MOTTO

"Powiadają przecie:
nie dla bryndzy bryndza
nie dla wełny wełna
ani pieniądz nie dla pieniądza".
(St. Wincenz "Na wysokiej połoninie")

Łączna liczba wyświetleń

wtorek, 12 marca 2013

Pożar - z cyklu: Kobiety

Zima. Pożar w bloku. Kłęby dymu za oknem, jakby paliło się mieszkanie za ścianą. Matka z trójką malutkich dzieci sama w domu. W głowie zaświtała jej myśl: a co, jak wybuchnie gaz? Wybiec od razu, czy ubrać dzieci jako tako? Dzieci po domu biegają boso, bo nie lubią mieć skrępowanych stóp. Takie małe dzikie źrebięta. Matka podejmuje decyzję: dwoje starszych szybko ma pobiec do szuflady i założyć pierwsze skarpety, które wpadną w ręce. Najstarsze dziecko protestuje, że nie, bo nie lubi. Nie rozumie grozy i powagi sytuacji. Matka pewnie krzyczy. A może nie? Może jest zbyt przerażona i roztrzęsiona? Zdążyła dzieciom założyć kurteczki i włożyć buty. Zabiera telefon, portfel i smoczek niemowlęciu. Zbiega z trzeciego piętra zapewne z biciem serca. Nie zatrzymuje się, bo ma świadomość, że dzieci mogą zmarznąć. Ucieka. Byle jak najdalej. To taki odruch na pograniczu niemal zwierzęcego. Ze strachu. Gdzieś na drugim końcu miasta jest dom, w którym może się schronić. Kiedy znajduje się w bezpiecznej odległości, dzwoni do męża. Ten nie może od razu przyjechać do rodziny, bo jest w delegacji. Na szczęście niedaleko. Kiedy dociera do miejsca zamieszkania trwa akcja ratownicza. Z niektórych mieszkań ratownicy medyczni na noszach wynoszą być może nieprzytomnych ludzi. Strażacy gaszą płomienie strumieniami wody. Wszystkie ekipy ratownicze wykonują prace na swoich odcinkach, bo oprócz wspomnianych jest i pogotowie gazowe, i energetyczne itp. Kiedy mieszkańcy, którzy wylegli przed blok zobaczyli mężczyznę - ojca rodziny, biegną z krzykiem, że w mieszkaniu nie ma oznak życia, że być może podjęto decyzję o wyważeniu drzwi.

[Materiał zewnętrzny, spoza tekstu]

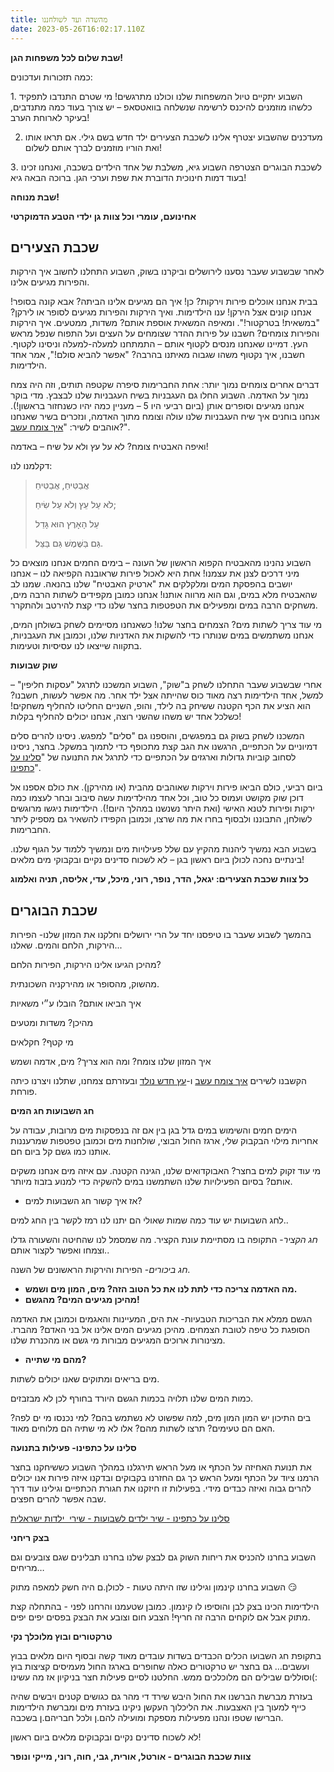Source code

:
 ```yaml
---
title: מהשדה ועד לשולחננו
date: 2023-05-26T16:02:17.110Z
---
```

**שבת שלום לכל משפחות הגן!**

כמה תזכורות ועדכונים:

1. השבוע יתקיים טיול המשפחות שלנו וכולנו מתרגשים! מי שטרם התנדבו לתפקיד כלשהו מוזמנים להיכנס לרשימה שנשלחה בוואטסאפ – יש צורך בעוד כמה מתנדבים, בעיקר לארוחת הערב!

2. מעדכנים שהשבוע יצטרף אלינו לשכבת הצעירים ילד חדש בשם גילי. אם תראו אותו ואת הוריו מוזמנים לברך אותם לשלום!

3. לשכבת הבוגרים הצטרפה השבוע גיא, משלבת של אחד הילדים בשכבה, ואנחנו זכינו בעוד דמות חינוכית הדוברת את שפת וערכי הגן. ברוכה הבאה גיא!

**שבת מנוחה!**

**אחינועם, עומרי וכל צוות גן ילדי הטבע הדמוקרטי**

## **שכבת הצעירים**

לאחר שבשבוע שעבר נסענו לירושלים וביקרנו בשוק, השבוע התחלנו לחשוב איך הירקות והפירות מגיעים אלינו.

בבית אנחנו אוכלים פירות וירקות? כן! איך הם מגיעים אלינו הביתה? אבא קונה בסופר! אנחנו קונים אצל הירקן! ענו הילדימות. ואיך הירקות והפירות מגיעים לסופר או לירקן? "במשאית! בטרקטור!". ומאיפה המשאית אוספת אותם? משדות, ממטעים. איך הירקות והפירות צומחים? חשבנו על פירות ההדר שצומחים על העצים ועל התפוח שנפל מראש העץ. דמיינו שאנחנו מנסים לקטוף אותם – התמתחנו למעלה-למעלה וניסינו לקטוף. חשבנו, איך נקטוף משהו שגבוה מאיתנו בהרבה? "אפשר להביא סולם!", אמר אחד הילדימות.

דברים אחרים צומחים נמוך יותר: אחת החברימות סיפרה שקטפה תותים, וזה היה צמח נמוך על האדמה. השבוע החלו גם העגבניות בשיח העגבניות שלנו לבצבץ. מדי בוקר אנחנו מגיעים וסופרים אותן (ביום רביעי היו 5 – מעניין כמה יהיו כשנחזור בראשון!). אנחנו בוחנים איך שיח העגבניות שלנו עולה וצומח מתוך האדמה, ונזכרים בשיר שאנחנו אוהבים לשיר: "[איך צומח עשב](https://youtu.be/Y6zLCtrRVUY)?".

ואיפה האבטיח צומח? לא על עץ ולא על שיח – באדמה!

דקלמנו לנו:

> אֲבַטִּיחַ, אֲבַטִּיחַ
>
> לֹא עַל עֵץ וְלֹא עַל שִׂיחַ;
>
> עַל הָאָרֶץ הוּא גָּדֵל
>
> גַּם בַּשֶּׁמֶשׁ גַּם בַּצֵּל.

השבוע נהנינו מהאבטיח הקפוא הראשון של העונה – בימים החמים אנחנו מוצאים כל מיני דרכים לצנן את עצמנו! אחת היא לאכול פירות שראובנה הקפיאה לנו – אנחנו יושבים בהפסקת המים ומלקלקים את "ארטיק האבטיח" שלנו בהנאה. שמנו לב שהאבטיח מלא במים, וגם הוא מרווה אותנו! אנחנו כמובן מקפידים לשתות הרבה מים, משחקים הרבה במים ומפעילים את הטפטפות בחצר שלנו כדי קצת להירטב ולהתקרר.

מי עוד צריך לשתות מים? הצמחים בחצר שלנו! כשאנחנו מסיימים לשחק בשולחן המים, אנחנו משתמשים במים שנותרו כדי להשקות את האדניות שלנו, וכמובן את העגבניות, בתקווה שייצאו לנו עסיסיות וטעימות.

**שוק שבועות**

אחרי שבשבוע שעבר התחלנו לשחק ב"שוק", השבוע המשכנו לתרגל "עסקות חליפין" – למשל, אחד הילדימות רצה מאוד כוס שהייתה אצל ילד אחר. מה אפשר לעשות, חשבנו? הוא הציע את הכף הקטנה ששיחק בה לילד, והופ, השניים החליטו להחליף משחקים! כשלכל אחד יש משהו שהשני רוצה, אנחנו יכולים להחליף בקלות!

המשכנו לשחק בשוק גם במפגשים, והוספנו גם "סלים" למפגש. ניסינו להרים סלים דמיוניים על הכתפיים, הרגשנו את הגב קצת מתכופף כדי לתמוך במשקל. בחצר, ניסינו לסחוב קוביות גדולות וארגזים על הכתפיים כדי לתרגל את התנועה של "[סלינו על כתפינו](https://youtu.be/x_7NjEMK2io)".

ביום רביעי, כולם הביאו פירות וירקות שאוהבים מהבית (או מהירקן). את כולם אספנו אל דוכן שוק מקושט ועמוס כל טוב, וכל אחד מהילדימות עשה סיבוב ובחר לעצמו כמה ירקות ופירות לטנא האישי (ואת היתר נשנשנו במהלך היום!). הילדימות ניגשו מרוגשים לשולחן, התבוננו ולבסוף בחרו את מה שרצו, וכמובן הקפידו להשאיר גם מספיק ליתר החברימות.

בשבוע הבא נמשיך ליהנות מהקיץ עם שלל פעילויות מים ונמשיך ללמוד על הגוף שלנו. בינתיים נחכה לכולן ביום ראשון בגן – לא לשכוח סדינים נקיים ובקבוקי מים מלאים!

**כל צוות שכבת הצעירים: יגאל, הדר, נופר, רוני, מיכל, עדי, אליסה, תניה ואלמוג**

## **שכבת הבוגרים**

בהמשך לשבוע שעבר בו טיפסנו יחד על הרי ירושלים וחלקנו את המזון שלנו- הפירות הירקות, הלחם והמים. שאלנו...

מהיכן הגיעו אלינו הירקות, הפירות הלחם? 

מהשוק, מהסופר או מהירקניה השכונתית. 

איך הביאו אותם? הובלו ע״י משאיות 

מהיכן? משדות ומטעים 

מי קטף? חקלאים

איך המזון שלנו צומח? ומה הוא צריך? מים, אדמה ושמש

הקשבנו לשירים [איך צומח עשב](https://youtu.be/Y6zLCtrRVUY) ו-[עץ חדש נולד](https://youtu.be/fxsINVc-Doc) ובעזרתם צמחנו, שתלנו ויצרנו כיתה פורחת. 

**חג השבועות חג המים**

הימים חמים והשימוש במים גדל בגן בין אם זה בנפסקות מים מרובות, עבודה על אחריות מילוי הבקבוק שלי, ארגז החול הבוצי, שולחנות מים וכמובן טפטפות שמרעננות אותנו כמו גשם קל ביום חם.

מי עוד זקוק למים בחצר? האבוקדואים שלנו, הגינה הקטנה. עם איזה מים אנחנו משקים אותם? בסיום הפעילויות שלנו השתמשנו במים להשקיה כדי למנוע בזבוז מיותר. 

* אז איך קשור חג השבועות למים? 

לחג השבועות יש עוד כמה שמות שאולי הם יתנו לנו רמז לקשר בין החג למים..

*חג הקציר*- התקופה בו מסתיימת עונת הקציר. מה שמסמל לנו שהחיטה והשעורה גדלו וצמחו ואפשר לקצור אותם..

*חג ביכורים*- הפירות והירקות הראשונים של השנה.

* **מה האדמה צריכה כדי לתת לנו את כל הטוב הזה? מים, המון מים ושמש.**
* **מהיכן מגיעים המים? מהגשם!** 

הגשם ממלא את הבריכות הטבעיות- את הים, המעיינות והאגמים וכמובן את האדמה הסופגת כל טיפה לטובת הצמחים. מהיכן מגיעים המים אלינו אל בני האדם? מהברז. מצינורות ארוכים המגיעים מבורות מי גשם או מהכנרת שלנו.

* **מהם מי שתייה?**

מים בריאים ומתוקים שאנו יכולים לשתות.

כמות המים שלנו תלויה בכמות הגשם היורד בחורף לכן לא מבזבזים. 

בים התיכון יש המון המון מים, למה שפשוט לא נשתמש בהם? למי נכנסו מי ים לפה? האם הם טעימים? תרצו לשתות מהם? אלו לא מי שתיה הם מלוחים מאוד.

**סלינו על כתפינו- פעילות בתנועה** 

את תנועת האחיזה על הכתף או מעל הראש תירגלנו במהלך השבוע כששיחקנו בחצר הרמנו ציוד על הכתף ומעל הראש כך גם החזרנו בקבוקים ובדקנו איזה פירות אנו יכולים להרים גבוה ואיזה כבדים מידי. בפעילות זו חיזקנו את חגורת הכתפיים וגילינו עוד דרך שבה אפשר להרים חפצים. 

[סלינו על כתפינו - שיר ילדים לשבועות - שירי  ילדות ישראלית](https://youtu.be/x_7NjEMK2io)

**בצק ריחני** 

השבוע בחרנו להכניס את ריחות השוק גם לבצק שלנו בחרנו תבלינים שגם צובעים וגם מריחים… 

השבוע בחרנו קינמון וגילינו שזו היתה טעות - לכולן.ם היה חשק למאפה מתוק 😏

הילדימות הכינו בצק לבן והוסיפו לו קינמון. כמובן שטעמנו והרחנו לפני - בהתחלה קצת מתוק אבל אם לוקחים הרבה זה חריף! הצבע חום וצובע את הבצק בפסים יפים יפים.

**טרקטורים ובוץ מלוכלך נקי**

בתקופת חג השבועו הכלים הכבדים בשדות עובדים מאוד קשה ובסוף היום מלאים בבוץ ועשבים… גם בחצר יש טרקטורים כאלה שחופרים בארגז החול מעמיסים קציצות בוץ וסוללים שבילים הם מלוכלכים ממש. החלטנו לסיים פעילות חצר בניקיון אז מה עשינו(: 

בעזרת מברשת הברשנו את החול היבש שירד די מהר גם כגושים קטנים ויבשים שהיה כייף למעוך בין האצבעות. את הליכלוך העקשן ניקינו בעזרת מים ומברשת הילדימות הברישו שטפו ונהנו מפעילות מספקת ומועילה להם.ן ולכל חבריהם.ן בשכבה.   

לא לשכוח סדינים נקיים ובקבוקים מלאים ביום ראשון!

**צוות שכבת הבוגרים - אורטל, אורית, גבי, חוה, רוני, מייקי ונופר**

Po kilku godzinach, po kontrolach i badaniach stanu technicznego budynku i instalacji, specjaliści wydają decyzję: zagrożenia nie ma. Można wracać do domów.
Pod wieczór dzieci z krzykiem wybiegają ze swojego pokoju: pożar, pali się, uciekać!
Matka truchleje. Paraliżuje ją strach. Okazuje się, że dzieci mają nową zabawę. Ale ona zapewne już nigdy w życiu nie wyleczy się z tego lęku.